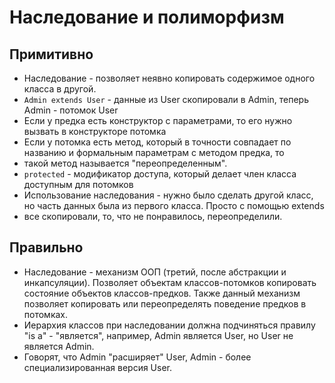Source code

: # Наследование и полиморфизм

## Примитивно 

* Наследование -  позволяет неявно копировать содержимое одного класса в другой.
* `Admin extends User` - данные из User скопировали в Admin, теперь Admin - потомок User
* Если у предка есть конструктор с параметрами, то его нужно вызвать в конструкторе потомка
* Если у потомка есть метод, который в точности совпадает по названию и формальным параметрам с методом предка, то 
* такой метод называется "переопределенным".
* `protected` - модификатор доступа, который делает член класса доступным для потомков
* Использование наследования - нужно было сделать другой класс, но часть данных была из первого класса. Просто с помощью extends
* все скопировали, то, что не понравилось, переопределили.

## Правильно 

* Наследование - механизм ООП (третий, после абстракции и инкапсуляции). Позволяет объектам классов-потомков
копировать состояние объектов классов-предков. Также данный механизм позволяет копировать или переопределять поведение
предков в потомках.
* Иерархия классов при наследовании должна подчиняться правилу "is a" - "является", например, Admin является User, 
но User не является Admin.
* Говорят, что Admin "расширяет" User, Admin - более специализированная версия User.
****************
**WHAT YOU NEED TO DO:** Your reply should be the lines from the one that contains "но User не является Admin." through the end of the listing above, repeated exactly.

**ANSWER SPACE:**
но User не является Admin.
* Говорят, что Admin "расширяет" User, Admin - более специализированная версия User.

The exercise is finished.